PROBLEM REQUIREMENTS » In the records below, find each line holding the word "DoxyCompactItemize" and copy it.

MATERIAL FOR THIS EXERCISE »
--- START ---

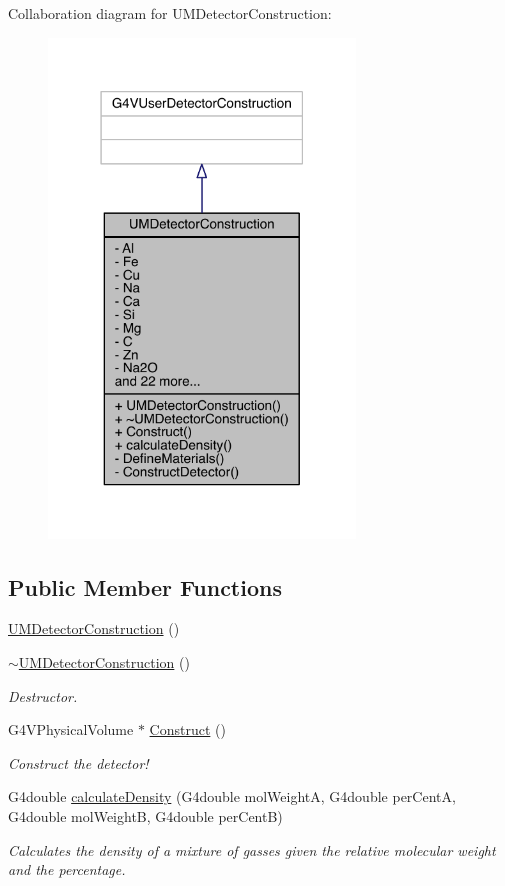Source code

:Collaboration diagram for U\+M\+Detector\+Construction\+:
\nopagebreak
\begin{figure}[H]
\begin{center}
\leavevmode
\includegraphics[width=231pt]{classUMDetectorConstruction__coll__graph}
\end{center}
\end{figure}
\subsection*{Public Member Functions}
\begin{DoxyCompactItemize}
\item 
\hyperlink{classUMDetectorConstruction_aa8795834e193baddddffe705108a0679}{U\+M\+Detector\+Construction} ()
\item 
\hyperlink{classUMDetectorConstruction_a768e4d33116b75dc4a4d48eaff6dd7ae}{$\sim$\+U\+M\+Detector\+Construction} ()
\begin{DoxyCompactList}\small\item\em Destructor. \end{DoxyCompactList}\item 
G4\+V\+Physical\+Volume $\ast$ \hyperlink{classUMDetectorConstruction_afc5538d03478fa25e9cf4337253f7d6f}{Construct} ()
\begin{DoxyCompactList}\small\item\em Construct the detector! \end{DoxyCompactList}\item 
G4double \hyperlink{classUMDetectorConstruction_ab95efe22580d366e69d32811b827a715}{calculate\+Density} (G4double mol\+Weight\+A, G4double per\+Cent\+A, G4double mol\+Weight\+B, G4double per\+Cent\+B)
\begin{DoxyCompactList}\small\item\em Calculates the density of a mixture of gasses given the relative molecular weight and the percentage. \end{DoxyCompactList}\end{DoxyCompactItemize}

--- END ---

RESPONSE AREA »
\begin{DoxyCompactItemize}
\begin{DoxyCompactList}\small\item\em Calculates the density of a mixture of gasses given the relative molecular weight and the percentage. \end{DoxyCompactList}\end{DoxyCompactItemize}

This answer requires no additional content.